§ **Exercise instructions**
Search the entries for the word "some". Copy every line that holds it.
Start of Exercise inputs
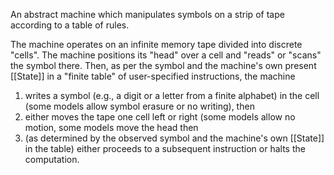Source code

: An abstract machine which manipulates symbols on a strip of tape according to a table of rules.

The machine operates on an infinite memory tape divided into discrete "cells". The machine positions its "head" over a cell and "reads" or "scans" the symbol there. Then, as per the symbol and the machine's own present [[State]] in a "finite table" of user-specified instructions, the machine

1. writes a symbol (e.g., a digit or a letter from a finite alphabet) in the cell (some models allow symbol erasure or no writing), then
2. either moves the tape one cell left or right (some models allow no motion, some models move the head then
3. (as determined by the observed symbol and the machine's own [[State]] in the table) either proceeds to a subsequent instruction or halts the computation.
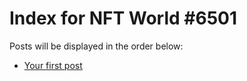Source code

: # Index for NFT World #6501
Posts will be displayed in the order below:

- [Your first post](./001-first.md)

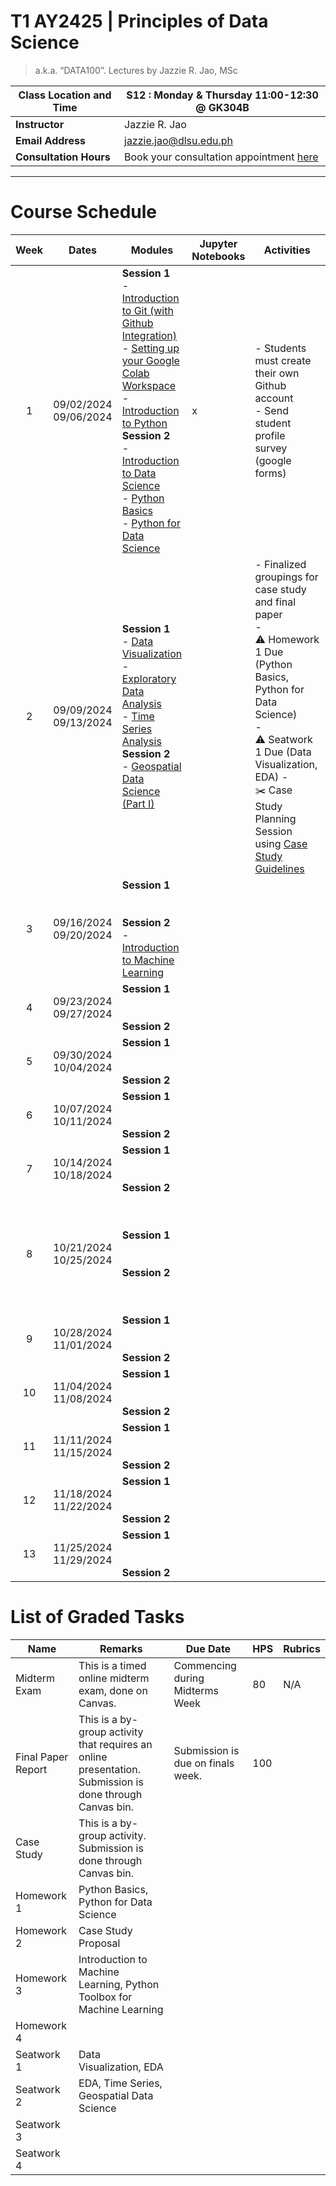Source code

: # T1 AY2425 | Principles of Data Science 
> a.k.a. “DATA100”. Lectures by Jazzie R. Jao, MSc

| **Class Location and Time** | S12 : Monday & Thursday 11:00-12:30 @ GK304B                                             |
| --------------------------- | ---------------------------------------------------------------------------------------- |
| **Instructor**              | Jazzie R. Jao                                                                            |
| **Email Address**           | [jazzie.jao@dlsu.edu.ph](mailto:johnsmith@university.edu)                                |
| **Consultation Hours**      | Book your consultation appointment [here](https://calendar.app.google/BSfuLQgPpSadJ2or9) |

---

# **Course Schedule**

| Week | Dates                         | Modules                                                                                                                                                                                                                                                                                                                                                                                                                                                                                                                                                    | Jupyter Notebooks | Activities                                                                                                                                                                                                                                                         | Remarks                                                                       |
| :--: | ----------------------------- | ---------------------------------------------------------------------------------------------------------------------------------------------------------------------------------------------------------------------------------------------------------------------------------------------------------------------------------------------------------------------------------------------------------------------------------------------------------------------------------------------------------------------------------------------------------- | ----------------- | ------------------------------------------------------------------------------------------------------------------------------------------------------------------------------------------------------------------------------------------------------------------ | ----------------------------------------------------------------------------- |
|  1   | 09/02/2024<br>09/06/2024      | **Session 1**<br>- [Introduction to Git (with Github Integration)](Week%201/Introduction%20to%20Git%20(with%20Github%20Integration).md)<br>- [Setting up your Google Colab Workspace](Week%201/Setting%20up%20your%20Google%20Colab%20Workspace.md)<br>- [Introduction to Python](Week%201/Introduction%20to%20Python.md)<br>**Session 2**<br>- [Introduction to Data Science](Week%201/Introduction%20to%20Data%20Science.md)<br>- [Python Basics](Week%201/Python%20Basics.md)<br>- [Python for Data Science](Week%201/Python%20for%20Data%20Science.md) | x                 | - Students must create their own Github account<br>- Send student profile survey (google forms)                                                                                                                                                                    |                                                                               |
|  2   | 09/09/2024 <br>09/13/2024<br> | **Session 1**<br>- [Data Visualization](Week%202/Data%20Visualization.md)<br>- [Exploratory Data Analysis](Week%202/Exploratory%20Data%20Analysis.md)<br>- [Time Series Analysis](Week%202/Time%20Series%20Analysis.md)<br>**Session 2**<br>- [Geospatial Data Science (Part I)](Week%202/Geospatial%20Data%20Science%20(Part%20I).md)                                                                                                                                                                                                                     |                   | - Finalized groupings for case study and final paper<br>- ⚠️ Homework 1 Due (Python Basics, Python for Data Science)<br>- ⚠️ Seatwork 1 Due (Data Visualization, EDA) - ✂️ Case Study Planning Session using [Case Study Guidelines](Case%20Study%20Guidelines.md) |                                                                               |
|  3   | 09/16/2024<br>09/20/2024      | **Session 1**<br><br><br>**Session 2**<br>- [Introduction to Machine Learning](Week%203/Introduction%20to%20Machine%20Learning.md)                                                                                                                                                                                                                                                                                                                                                                                                                         |                   |                                                                                                                                                                                                                                                                    |                                                                               |
|  4   | 09/23/2024<br>09/27/2024<br>  | **Session 1**<br><br><br>**Session 2**                                                                                                                                                                                                                                                                                                                                                                                                                                                                                                                     |                   |                                                                                                                                                                                                                                                                    |                                                                               |
|  5   | 09/30/2024<br>10/04/2024<br>  | **Session 1**<br><br><br>**Session 2**                                                                                                                                                                                                                                                                                                                                                                                                                                                                                                                     |                   |                                                                                                                                                                                                                                                                    |                                                                               |
|  6   | 10/07/2024<br>10/11/2024<br>  | **Session 1**<br><br><br>**Session 2**                                                                                                                                                                                                                                                                                                                                                                                                                                                                                                                     |                   |                                                                                                                                                                                                                                                                    |                                                                               |
|  7   | 10/14/2024<br>10/18/2024<br>  | **Session 1**<br><br><br>**Session 2**                                                                                                                                                                                                                                                                                                                                                                                                                                                                                                                     |                   |                                                                                                                                                                                                                                                                    |                                                                               |
|  8   | 10/21/2024<br>10/25/2024<br>  | **Session 1**<br><br><br>**Session 2**                                                                                                                                                                                                                                                                                                                                                                                                                                                                                                                     |                   |                                                                                                                                                                                                                                                                    | - Independent Learning Week <br>- NO CLASSES November 1, November 2 (Holiday) |
|  9   | 10/28/2024<br>11/01/2024<br>  | **Session 1**<br><br><br>**Session 2**                                                                                                                                                                                                                                                                                                                                                                                                                                                                                                                     |                   |                                                                                                                                                                                                                                                                    |                                                                               |
|  10  | 11/04/2024<br>11/08/2024<br>  | **Session 1**<br><br><br>**Session 2**                                                                                                                                                                                                                                                                                                                                                                                                                                                                                                                     |                   |                                                                                                                                                                                                                                                                    |                                                                               |
|  11  | 11/11/2024<br>11/15/2024<br>  | **Session 1**<br><br><br>**Session 2**                                                                                                                                                                                                                                                                                                                                                                                                                                                                                                                     |                   |                                                                                                                                                                                                                                                                    |                                                                               |
|  12  | 11/18/2024<br>11/22/2024<br>  | **Session 1**<br><br><br>**Session 2**                                                                                                                                                                                                                                                                                                                                                                                                                                                                                                                     |                   |                                                                                                                                                                                                                                                                    |                                                                               |
|  13  | 11/25/2024<br>11/29/2024      | **Session 1**<br><br><br>**Session 2**                                                                                                                                                                                                                                                                                                                                                                                                                                                                                                                     |                   |                                                                                                                                                                                                                                                                    |                                                                               |


# **List of Graded Tasks**

| **Name**           | **Remarks**                                                                                              | **Due Date**                      | **HPS** | **Rubrics** |
| ------------------ | -------------------------------------------------------------------------------------------------------- | --------------------------------- | ------- | ----------- |
| Midterm Exam       | This is a timed online midterm exam, done on Canvas.                                                     | Commencing during Midterms Week   | 80      | N/A         |
| Final Paper Report | This is a by-group activity that requires an online presentation. Submission is done through Canvas bin. | Submission is due on finals week. | 100     |             |
| Case Study         | This is a by-group activity. Submission is done through Canvas bin.                                      |                                   |         |             |
| Homework 1         | Python Basics, Python for Data Science                                                                   |                                   |         |             |
| Homework 2         | Case Study Proposal                                                                                      |                                   |         |             |
| Homework 3         | Introduction to Machine Learning, Python Toolbox for Machine Learning                                    |                                   |         |             |
| Homework 4         |                                                                                                          |                                   |         |             |
| Seatwork 1         | Data Visualization, EDA                                                                                  |                                   |         |             |
| Seatwork 2         | EDA, Time Series, Geospatial Data Science                                                                |                                   |         |             |
| Seatwork 3         |                                                                                                          |                                   |         |             |
| Seatwork 4         |                                                                                                          |                                   |         |             |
End of Exercise inputs
§ **Expected answer**
1. writes a symbol (e.g., a digit or a letter from a finite alphabet) in the cell (some models allow symbol erasure or no writing), then
2. either moves the tape one cell left or right (some models allow no motion, some models move the head then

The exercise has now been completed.